* **Directions**
The response should consist of every line below, restated exactly, with no pictures.

* **Supplied information**
::::

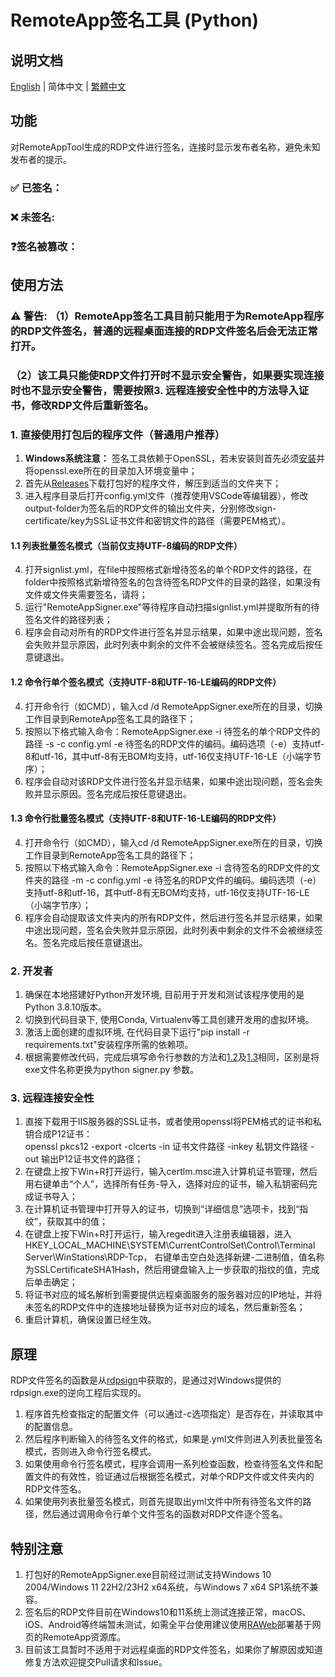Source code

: # RemoteApp签名工具 (Python)
## 说明文档
[English](https://github.com/brotherjie-win/steam-icon-fix/blob/main/README.md) | 简体中文 | [繁體中文](https://github.com/brotherjie-win/steam-icon-fix/blob/main/README_TC.md)
## 功能
对RemoteAppTool生成的RDP文件进行签名，连接时显示发布者名称，避免未知发布者的提示。
### ✅ 已签名：

### ❌ 未签名:

### ❓签名被篡改：

## 使用方法
### ⚠ 警告: （1）RemoteApp签名工具目前只能用于为RemoteApp程序的RDP文件签名，普通的远程桌面连接的RDP文件签名后会无法正常打开。
### （2）该工具只能使RDP文件打开时不显示安全警告，如果要实现连接时也不显示安全警告，需要按照3. 远程连接安全性中的方法导入证书，修改RDP文件后重新签名。
### 1. 直接使用打包后的程序文件（普通用户推荐）
1. **Windows系统注意：** 签名工具依赖于OpenSSL，若未安装则首先必须[安装](https://slproweb.com/products/Win32OpenSSL.html)并将openssl.exe所在的目录加入环境变量中；
2. 首先从[Releases](https://github.com/brotherjie-win/steam-icon-fix/releases/latest)下载打包好的程序文件，解压到适当的文件夹下；
3. 进入程序目录后打开config.yml文件（推荐使用VSCode等编辑器），修改output-folder为签名后的RDP文件的输出文件夹，分别修改sign-certificate/key为SSL证书文件和密钥文件的路径（需要PEM格式）。
#### 1.1 列表批量签名模式（当前仅支持UTF-8编码的RDP文件）
4. 打开signlist.yml，在file中按照格式新增待签名的单个RDP文件的路径，在folder中按照格式新增待签名的包含待签名RDP文件的目录的路径，如果没有文件或文件夹需要签名，请将；
5. 运行"RemoteAppSigner.exe"等待程序自动扫描signlist.yml并提取所有的待签名文件的路径列表；
6. 程序会自动对所有的RDP文件进行签名并显示结果，如果中途出现问题，签名会失败并显示原因，此时列表中剩余的文件不会被继续签名。签名完成后按任意键退出。
#### <cmdsingle>1.2 命令行单个签名模式（支持UTF-8和UTF-16-LE编码的RDP文件）
4. 打开命令行（如CMD），输入cd /d RemoteAppSigner.exe所在的目录，切换工作目录到RemoteApp签名工具的路径下；
5. 按照以下格式输入命令：RemoteAppSigner.exe -i 待签名的单个RDP文件的路径 -s -c config.yml -e 待签名的RDP文件的编码。编码选项（-e）支持utf-8和utf-16，其中utf-8有无BOM均支持，utf-16仅支持UTF-16-LE（小端字节序）；
6. 程序会自动对该RDP文件进行签名并显示结果，如果中途出现问题，签名会失败并显示原因。签名完成后按任意键退出。
#### <cmdmulti>1.3 命令行批量签名模式（支持UTF-8和UTF-16-LE编码的RDP文件）
4. 打开命令行（如CMD），输入cd /d RemoteAppSigner.exe所在的目录，切换工作目录到RemoteApp签名工具的路径下；
5. 按照以下格式输入命令：RemoteAppSigner.exe -i 含待签名的RDP文件的文件夹的路径 -m -c config.yml -e 待签名的RDP文件的编码。编码选项（-e）支持utf-8和utf-16，其中utf-8有无BOM均支持，utf-16仅支持UTF-16-LE（小端字节序）；
6. 程序会自动提取该文件夹内的所有RDP文件，然后进行签名并显示结果，如果中途出现问题，签名会失败并显示原因，此时列表中剩余的文件不会被继续签名。签名完成后按任意键退出。
### 2. 开发者
1. 确保在本地搭建好Python开发环境, 目前用于开发和测试该程序使用的是Python 3.8.10版本。
2. 切换到代码目录下, 使用Conda, Virtualenv等工具创建开发用的虚拟环境。
3. 激活上面创建的虚拟环境, 在代码目录下运行"pip install -r requirements.txt"安装程序所需的依赖项。
4. 根据需要修改代码，完成后填写命令行参数的方法和[1.2](#cmdsingle)及[1.3](#cmdmulti)相同，区别是将exe文件名称更换为python signer.py 参数。
### 3. 远程连接安全性
1. 直接下载用于IIS服务器的SSL证书，或者使用openssl将PEM格式的证书和私钥合成P12证书：  
openssl pkcs12 -export -clcerts -in 证书文件路径 -inkey 私钥文件路径 -out 输出P12证书文件的路径；
2. 在键盘上按下Win+R打开运行，输入certlm.msc进入计算机证书管理，然后用右键单击“个人”，选择所有任务-导入，选择对应的证书，输入私钥密码完成证书导入；
3. 在计算机证书管理中打开导入的证书，切换到“详细信息”选项卡，找到“指纹”，获取其中的值；
4. 在键盘上按下Win+R打开运行，输入regedit进入注册表编辑器，进入HKEY_LOCAL_MACHINE\SYSTEM\CurrentControlSet\Control\Terminal Server\WinStations\RDP-Tcp，
右键单击空白处选择新建-二进制值，值名称为SSLCertificateSHA1Hash，然后用键盘输入上一步获取的指纹的值，完成后单击确定；
5. 将证书对应的域名解析到需要提供远程桌面服务的服务器对应的IP地址，并将未签名的RDP文件中的连接地址替换为证书对应的域名，然后重新签名；
6. 重启计算机，确保设置已经生效。
## 原理
RDP文件签名的函数是从[rdpsign](https://github.com/nfedera/rdpsign)中获取的，是通过对Windows提供的rdpsign.exe的逆向工程后实现的。  
1. 程序首先检查指定的配置文件（可以通过-c选项指定）是否存在，并读取其中的配置信息。
2. 然后程序判断输入的待签名文件的格式，如果是.yml文件则进入列表批量签名模式，否则进入命令行签名模式。  
3. 如果使用命令行签名模式，程序会调用一系列检查函数，检查待签名文件和配置文件的有效性，验证通过后根据签名模式，对单个RDP文件或文件夹内的RDP文件签名。  
4. 如果使用列表批量签名模式，则首先提取出yml文件中所有待签名文件的路径，然后通过调用命令行单个文件签名的函数对RDP文件逐个签名。  
## 特别注意
1. 打包好的RemoteAppSigner.exe目前经过测试支持Windows 10 2004/Windows 11 22H2/23H2 x64系统，与Windows 7 x64 SP1系统不兼容。
2. 签名后的RDP文件目前在Windows10和11系统上测试连接正常，macOS、iOS、Android等终端暂未测试，如需全平台使用建议使用[RAWeb](https://github.com/kimmknight/raweb)部署基于网页的RemoteApp资源库。
3. 目前该工具暂时不适用于对远程桌面的RDP文件签名，如果你了解原因或知道修复方法欢迎提交Pull请求和Issue。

::::

* **Exercise response**
Source code

: # RemoteApp签名工具 (Python)
## 说明文档
[English](https://github.com/brotherjie-win/steam-icon-fix/blob/main/README.md) | 简体中文 | [繁體中文](https://github.com/brotherjie-win/steam-icon-fix/blob/main/README_TC.md)
## 功能
对RemoteAppTool生成的RDP文件进行签名，连接时显示发布者名称，避免未知发布者的提示。
### ✅ 已签名：

### ❌ 未签名:

### ❓签名被篡改：

## 使用方法
### ⚠ 警告: （1）RemoteApp签名工具目前只能用于为RemoteApp程序的RDP文件签名，普通的远程桌面连接的RDP文件签名后会无法正常打开。
### （2）该工具只能使RDP文件打开时不显示安全警告，如果要实现连接时也不显示安全警告，需要按照3. 远程连接安全性中的方法导入证书，修改RDP文件后重新签名。
### 1. 直接使用打包后的程序文件（普通用户推荐）
1. **Windows系统注意：** 签名工具依赖于OpenSSL，若未安装则首先必须[安装](https://slproweb.com/products/Win32OpenSSL.html)并将openssl.exe所在的目录加入环境变量中；
2. 首先从[Releases](https://github.com/brotherjie-win/steam-icon-fix/releases/latest)下载打包好的程序文件，解压到适当的文件夹下；
3. 进入程序目录后打开config.yml文件（推荐使用VSCode等编辑器），修改output-folder为签名后的RDP文件的输出文件夹，分别修改sign-certificate/key为SSL证书文件和密钥文件的路径（需要PEM格式）。
#### 1.1 列表批量签名模式（当前仅支持UTF-8编码的RDP文件）
4. 打开signlist.yml，在file中按照格式新增待签名的单个RDP文件的路径，在folder中按照格式新增待签名的包含待签名RDP文件的目录的路径，如果没有文件或文件夹需要签名，请将；
5. 运行"RemoteAppSigner.exe"等待程序自动扫描signlist.yml并提取所有的待签名文件的路径列表；
6. 程序会自动对所有的RDP文件进行签名并显示结果，如果中途出现问题，签名会失败并显示原因，此时列表中剩余的文件不会被继续签名。签名完成后按任意键退出。
#### <cmdsingle>1.2 命令行单个签名模式（支持UTF-8和UTF-16-LE编码的RDP文件）
4. 打开命令行（如CMD），输入cd /d RemoteAppSigner.exe所在的目录，切换工作目录到RemoteApp签名工具的路径下；
5. 按照以下格式输入命令：RemoteAppSigner.exe -i 待签名的单个RDP文件的路径 -s -c config.yml -e 待签名的RDP文件的编码。编码选项（-e）支持utf-8和utf-16，其中utf-8有无BOM均支持，utf-16仅支持UTF-16-LE（小端字节序）；
6. 程序会自动对该RDP文件进行签名并显示结果，如果中途出现问题，签名会失败并显示原因。签名完成后按任意键退出。
#### <cmdmulti>1.3 命令行批量签名模式（支持UTF-8和UTF-16-LE编码的RDP文件）
4. 打开命令行（如CMD），输入cd /d RemoteAppSigner.exe所在的目录，切换工作目录到RemoteApp签名工具的路径下；
5. 按照以下格式输入命令：RemoteAppSigner.exe -i 含待签名的RDP文件的文件夹的路径 -m -c config.yml -e 待签名的RDP文件的编码。编码选项（-e）支持utf-8和utf-16，其中utf-8有无BOM均支持，utf-16仅支持UTF-16-LE（小端字节序）；
6. 程序会自动提取该文件夹内的所有RDP文件，然后进行签名并显示结果，如果中途出现问题，签名会失败并显示原因，此时列表中剩余的文件不会被继续签名。签名完成后按任意键退出。
### 2. 开发者
1. 确保在本地搭建好Python开发环境, 目前用于开发和测试该程序使用的是Python 3.8.10版本。
2. 切换到代码目录下, 使用Conda, Virtualenv等工具创建开发用的虚拟环境。
3. 激活上面创建的虚拟环境, 在代码目录下运行"pip install -r requirements.txt"安装程序所需的依赖项。
4. 根据需要修改代码，完成后填写命令行参数的方法和[1.2](#cmdsingle)及[1.3](#cmdmulti)相同，区别是将exe文件名称更换为python signer.py 参数。
### 3. 远程连接安全性
1. 直接下载用于IIS服务器的SSL证书，或者使用openssl将PEM格式的证书和私钥合成P12证书：  
openssl pkcs12 -export -clcerts -in 证书文件路径 -inkey 私钥文件路径 -out 输出P12证书文件的路径；
2. 在键盘上按下Win+R打开运行，输入certlm.msc进入计算机证书管理，然后用右键单击“个人”，选择所有任务-导入，选择对应的证书，输入私钥密码完成证书导入；
3. 在计算机证书管理中打开导入的证书，切换到“详细信息”选项卡，找到“指纹”，获取其中的值；
4. 在键盘上按下Win+R打开运行，输入regedit进入注册表编辑器，进入HKEY_LOCAL_MACHINE\SYSTEM\CurrentControlSet\Control\Terminal Server\WinStations\RDP-Tcp，
右键单击空白处选择新建-二进制值，值名称为SSLCertificateSHA1Hash，然后用键盘输入上一步获取的指纹的值，完成后单击确定；
5. 将证书对应的域名解析到需要提供远程桌面服务的服务器对应的IP地址，并将未签名的RDP文件中的连接地址替换为证书对应的域名，然后重新签名；
6. 重启计算机，确保设置已经生效。
## 原理
RDP文件签名的函数是从[rdpsign](https://github.com/nfedera/rdpsign)中获取的，是通过对Windows提供的rdpsign.exe的逆向工程后实现的。  
1. 程序首先检查指定的配置文件（可以通过-c选项指定）是否存在，并读取其中的配置信息。
2. 然后程序判断输入的待签名文件的格式，如果是.yml文件则进入列表批量签名模式，否则进入命令行签名模式。  
3. 如果使用命令行签名模式，程序会调用一系列检查函数，检查待签名文件和配置文件的有效性，验证通过后根据签名模式，对单个RDP文件或文件夹内的RDP文件签名。  
4. 如果使用列表批量签名模式，则首先提取出yml文件中所有待签名文件的路径，然后通过调用命令行单个文件签名的函数对RDP文件逐个签名。  
## 特别注意
1. 打包好的RemoteAppSigner.exe目前经过测试支持Windows 10 2004/Windows 11 22H2/23H2 x64系统，与Windows 7 x64 SP1系统不兼容。
2. 签名后的RDP文件目前在Windows10和11系统上测试连接正常，macOS、iOS、Android等终端暂未测试，如需全平台使用建议使用[RAWeb](https://github.com/kimmknight/raweb)部署基于网页的RemoteApp资源库。
3. 目前该工具暂时不适用于对远程桌面的RDP文件签名，如果你了解原因或知道修复方法欢迎提交Pull请求和Issue。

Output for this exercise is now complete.